------ Exercise data ------

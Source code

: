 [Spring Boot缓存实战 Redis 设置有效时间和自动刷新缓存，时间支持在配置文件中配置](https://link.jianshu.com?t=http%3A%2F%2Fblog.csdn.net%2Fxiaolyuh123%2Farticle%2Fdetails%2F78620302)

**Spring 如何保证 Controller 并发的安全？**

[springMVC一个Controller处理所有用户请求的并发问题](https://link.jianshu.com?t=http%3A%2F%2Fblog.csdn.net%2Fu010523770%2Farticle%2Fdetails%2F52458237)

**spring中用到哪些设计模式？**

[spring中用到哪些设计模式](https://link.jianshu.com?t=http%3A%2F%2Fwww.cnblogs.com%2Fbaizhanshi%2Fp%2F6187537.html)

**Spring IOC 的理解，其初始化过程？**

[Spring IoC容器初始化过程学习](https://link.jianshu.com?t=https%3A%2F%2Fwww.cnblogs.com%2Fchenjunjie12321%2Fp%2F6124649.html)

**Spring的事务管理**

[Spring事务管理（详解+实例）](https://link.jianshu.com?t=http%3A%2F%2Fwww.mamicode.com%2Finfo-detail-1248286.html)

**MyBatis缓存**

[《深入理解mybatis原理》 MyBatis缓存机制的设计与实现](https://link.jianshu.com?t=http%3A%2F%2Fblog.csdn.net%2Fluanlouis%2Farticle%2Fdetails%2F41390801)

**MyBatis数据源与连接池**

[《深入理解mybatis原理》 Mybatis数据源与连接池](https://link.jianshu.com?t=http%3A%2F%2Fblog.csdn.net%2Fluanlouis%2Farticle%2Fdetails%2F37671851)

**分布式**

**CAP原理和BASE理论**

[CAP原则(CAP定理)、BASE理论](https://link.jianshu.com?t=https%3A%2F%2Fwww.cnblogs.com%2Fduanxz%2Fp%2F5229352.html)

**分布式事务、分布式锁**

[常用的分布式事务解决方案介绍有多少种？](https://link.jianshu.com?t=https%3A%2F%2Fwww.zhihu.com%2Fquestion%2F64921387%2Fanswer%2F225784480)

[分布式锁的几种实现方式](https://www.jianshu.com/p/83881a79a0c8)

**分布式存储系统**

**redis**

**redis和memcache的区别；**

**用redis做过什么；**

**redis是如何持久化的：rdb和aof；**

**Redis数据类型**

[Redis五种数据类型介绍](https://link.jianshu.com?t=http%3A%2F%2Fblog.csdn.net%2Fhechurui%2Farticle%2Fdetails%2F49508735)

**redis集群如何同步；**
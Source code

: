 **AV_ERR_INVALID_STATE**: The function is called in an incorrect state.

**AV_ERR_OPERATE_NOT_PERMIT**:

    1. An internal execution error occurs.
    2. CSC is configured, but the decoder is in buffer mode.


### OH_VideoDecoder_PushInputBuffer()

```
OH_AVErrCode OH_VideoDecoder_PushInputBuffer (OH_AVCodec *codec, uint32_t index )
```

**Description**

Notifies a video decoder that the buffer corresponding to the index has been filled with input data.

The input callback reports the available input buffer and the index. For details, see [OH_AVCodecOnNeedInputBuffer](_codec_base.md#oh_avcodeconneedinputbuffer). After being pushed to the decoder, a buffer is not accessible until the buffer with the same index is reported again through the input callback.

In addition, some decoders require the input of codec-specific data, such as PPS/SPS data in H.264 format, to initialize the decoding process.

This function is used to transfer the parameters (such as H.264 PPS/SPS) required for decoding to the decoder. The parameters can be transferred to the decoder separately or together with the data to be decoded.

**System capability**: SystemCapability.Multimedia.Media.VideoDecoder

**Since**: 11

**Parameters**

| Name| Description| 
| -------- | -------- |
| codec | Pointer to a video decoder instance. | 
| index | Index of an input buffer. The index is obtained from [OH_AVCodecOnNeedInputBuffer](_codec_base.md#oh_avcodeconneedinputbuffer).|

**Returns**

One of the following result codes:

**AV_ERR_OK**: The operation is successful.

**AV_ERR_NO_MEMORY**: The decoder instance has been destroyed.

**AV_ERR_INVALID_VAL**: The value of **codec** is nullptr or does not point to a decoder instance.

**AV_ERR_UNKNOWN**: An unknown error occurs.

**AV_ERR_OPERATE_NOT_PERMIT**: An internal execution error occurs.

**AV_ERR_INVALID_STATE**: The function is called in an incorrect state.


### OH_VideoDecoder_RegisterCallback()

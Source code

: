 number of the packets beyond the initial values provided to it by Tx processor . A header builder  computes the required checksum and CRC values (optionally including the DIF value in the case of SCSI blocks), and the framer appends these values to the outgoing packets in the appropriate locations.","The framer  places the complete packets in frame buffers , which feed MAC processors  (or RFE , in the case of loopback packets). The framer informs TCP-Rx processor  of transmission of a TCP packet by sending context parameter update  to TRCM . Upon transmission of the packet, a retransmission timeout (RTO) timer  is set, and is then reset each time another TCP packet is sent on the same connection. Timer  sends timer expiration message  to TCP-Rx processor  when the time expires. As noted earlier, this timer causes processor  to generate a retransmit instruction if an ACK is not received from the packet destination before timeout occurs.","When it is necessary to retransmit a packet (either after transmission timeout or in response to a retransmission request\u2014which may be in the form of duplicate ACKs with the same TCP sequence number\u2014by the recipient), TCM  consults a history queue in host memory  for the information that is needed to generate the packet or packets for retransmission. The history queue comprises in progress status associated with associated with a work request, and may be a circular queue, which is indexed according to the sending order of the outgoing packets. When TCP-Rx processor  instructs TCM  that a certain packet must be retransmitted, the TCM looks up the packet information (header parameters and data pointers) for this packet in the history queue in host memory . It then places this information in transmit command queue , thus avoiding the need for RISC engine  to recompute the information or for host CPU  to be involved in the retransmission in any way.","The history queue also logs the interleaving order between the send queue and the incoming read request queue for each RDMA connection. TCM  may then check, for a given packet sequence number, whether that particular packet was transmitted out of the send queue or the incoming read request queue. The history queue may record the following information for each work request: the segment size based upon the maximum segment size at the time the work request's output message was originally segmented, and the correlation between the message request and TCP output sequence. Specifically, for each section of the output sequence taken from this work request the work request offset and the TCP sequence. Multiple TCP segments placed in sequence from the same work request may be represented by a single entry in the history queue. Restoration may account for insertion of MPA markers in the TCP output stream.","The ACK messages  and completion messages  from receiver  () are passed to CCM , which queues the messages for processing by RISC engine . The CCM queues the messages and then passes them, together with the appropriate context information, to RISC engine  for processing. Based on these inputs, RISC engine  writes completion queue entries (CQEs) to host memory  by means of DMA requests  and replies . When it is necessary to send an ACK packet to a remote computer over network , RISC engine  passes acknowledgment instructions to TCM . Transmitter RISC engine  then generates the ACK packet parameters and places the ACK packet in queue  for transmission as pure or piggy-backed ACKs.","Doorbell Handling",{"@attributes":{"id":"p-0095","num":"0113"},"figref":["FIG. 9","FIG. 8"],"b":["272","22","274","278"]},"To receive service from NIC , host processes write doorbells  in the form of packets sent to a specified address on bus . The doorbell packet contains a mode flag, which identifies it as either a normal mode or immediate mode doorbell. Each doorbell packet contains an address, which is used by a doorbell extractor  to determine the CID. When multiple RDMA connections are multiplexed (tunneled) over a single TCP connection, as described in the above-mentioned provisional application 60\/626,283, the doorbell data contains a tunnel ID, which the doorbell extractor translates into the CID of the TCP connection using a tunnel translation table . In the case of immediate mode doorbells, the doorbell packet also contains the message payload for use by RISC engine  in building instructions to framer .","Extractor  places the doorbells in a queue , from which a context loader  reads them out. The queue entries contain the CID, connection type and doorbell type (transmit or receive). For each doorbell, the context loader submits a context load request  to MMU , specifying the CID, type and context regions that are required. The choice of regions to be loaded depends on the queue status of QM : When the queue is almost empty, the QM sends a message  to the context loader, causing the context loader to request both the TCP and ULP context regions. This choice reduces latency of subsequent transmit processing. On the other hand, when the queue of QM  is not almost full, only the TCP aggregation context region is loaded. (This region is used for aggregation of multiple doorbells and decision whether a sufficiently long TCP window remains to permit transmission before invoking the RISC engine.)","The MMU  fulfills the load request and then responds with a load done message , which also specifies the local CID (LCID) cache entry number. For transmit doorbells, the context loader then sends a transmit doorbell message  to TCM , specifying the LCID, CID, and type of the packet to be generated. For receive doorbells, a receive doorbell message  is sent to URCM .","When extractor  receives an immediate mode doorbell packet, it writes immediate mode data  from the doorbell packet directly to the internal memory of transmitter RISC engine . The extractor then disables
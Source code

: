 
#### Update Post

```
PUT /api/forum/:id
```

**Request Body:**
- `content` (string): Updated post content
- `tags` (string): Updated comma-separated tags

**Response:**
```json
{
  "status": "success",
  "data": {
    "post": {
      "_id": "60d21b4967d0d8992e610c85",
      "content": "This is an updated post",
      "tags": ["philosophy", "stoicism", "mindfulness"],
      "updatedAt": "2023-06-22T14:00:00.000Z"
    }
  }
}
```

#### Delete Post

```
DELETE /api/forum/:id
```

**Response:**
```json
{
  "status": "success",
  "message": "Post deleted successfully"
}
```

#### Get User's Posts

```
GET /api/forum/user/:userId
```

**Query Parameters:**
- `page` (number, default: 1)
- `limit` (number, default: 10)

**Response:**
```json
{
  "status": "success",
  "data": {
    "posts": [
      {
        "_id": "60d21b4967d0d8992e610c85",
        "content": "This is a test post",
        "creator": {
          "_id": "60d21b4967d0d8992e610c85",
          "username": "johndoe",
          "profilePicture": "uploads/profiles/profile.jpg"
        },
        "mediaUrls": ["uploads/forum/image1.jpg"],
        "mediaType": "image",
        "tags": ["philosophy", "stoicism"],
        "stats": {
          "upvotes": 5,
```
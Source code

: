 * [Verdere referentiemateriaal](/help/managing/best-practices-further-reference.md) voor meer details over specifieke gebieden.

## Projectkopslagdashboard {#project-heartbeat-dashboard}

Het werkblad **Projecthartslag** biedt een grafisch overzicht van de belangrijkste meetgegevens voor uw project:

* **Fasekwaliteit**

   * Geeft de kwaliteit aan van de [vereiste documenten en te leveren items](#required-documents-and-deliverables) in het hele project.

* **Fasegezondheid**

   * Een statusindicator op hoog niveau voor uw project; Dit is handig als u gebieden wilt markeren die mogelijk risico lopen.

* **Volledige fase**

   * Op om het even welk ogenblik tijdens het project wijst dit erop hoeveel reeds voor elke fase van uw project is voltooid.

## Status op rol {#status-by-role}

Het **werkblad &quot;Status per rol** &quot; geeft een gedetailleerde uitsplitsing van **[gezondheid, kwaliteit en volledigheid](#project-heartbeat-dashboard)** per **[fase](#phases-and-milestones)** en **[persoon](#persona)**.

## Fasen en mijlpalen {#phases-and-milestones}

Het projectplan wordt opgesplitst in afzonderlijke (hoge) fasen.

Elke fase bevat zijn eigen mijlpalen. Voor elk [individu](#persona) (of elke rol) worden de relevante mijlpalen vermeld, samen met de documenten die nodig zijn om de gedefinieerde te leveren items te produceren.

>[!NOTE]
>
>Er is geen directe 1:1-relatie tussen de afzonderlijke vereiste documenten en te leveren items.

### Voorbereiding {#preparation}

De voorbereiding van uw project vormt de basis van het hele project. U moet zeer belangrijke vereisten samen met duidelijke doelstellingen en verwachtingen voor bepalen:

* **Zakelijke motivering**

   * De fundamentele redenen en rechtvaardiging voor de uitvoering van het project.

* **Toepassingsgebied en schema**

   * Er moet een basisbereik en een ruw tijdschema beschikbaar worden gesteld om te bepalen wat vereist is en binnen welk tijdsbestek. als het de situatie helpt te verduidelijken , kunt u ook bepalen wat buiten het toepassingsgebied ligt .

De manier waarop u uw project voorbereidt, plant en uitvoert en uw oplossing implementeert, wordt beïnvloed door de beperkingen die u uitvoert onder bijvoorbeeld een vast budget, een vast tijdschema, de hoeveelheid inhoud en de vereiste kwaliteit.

------

Assignment:
What are the lines from the one with "te leveren items." through the end of the entries? Give them again exactly, both end lines included.

Response to the exercise:
>Er is geen directe 1:1-relatie tussen de afzonderlijke vereiste documenten en te leveren items.

### Voorbereiding {#preparation}

De voorbereiding van uw project vormt de basis van het hele project. U moet zeer belangrijke vereisten samen met duidelijke doelstellingen en verwachtingen voor bepalen:

* **Zakelijke motivering**

   * De fundamentele redenen en rechtvaardiging voor de uitvoering van het project.

* **Toepassingsgebied en schema**

   * Er moet een basisbereik en een ruw tijdschema beschikbaar worden gesteld om te bepalen wat vereist is en binnen welk tijdsbestek. als het de situatie helpt te verduidelijken , kunt u ook bepalen wat buiten het toepassingsgebied ligt .

De manier waarop u uw project voorbereidt, plant en uitvoert en uw oplossing implementeert, wordt beïnvloed door de beperkingen die u uitvoert onder bijvoorbeeld een vast budget, een vast tijdschema, de hoeveelheid inhoud en de vereiste kwaliteit.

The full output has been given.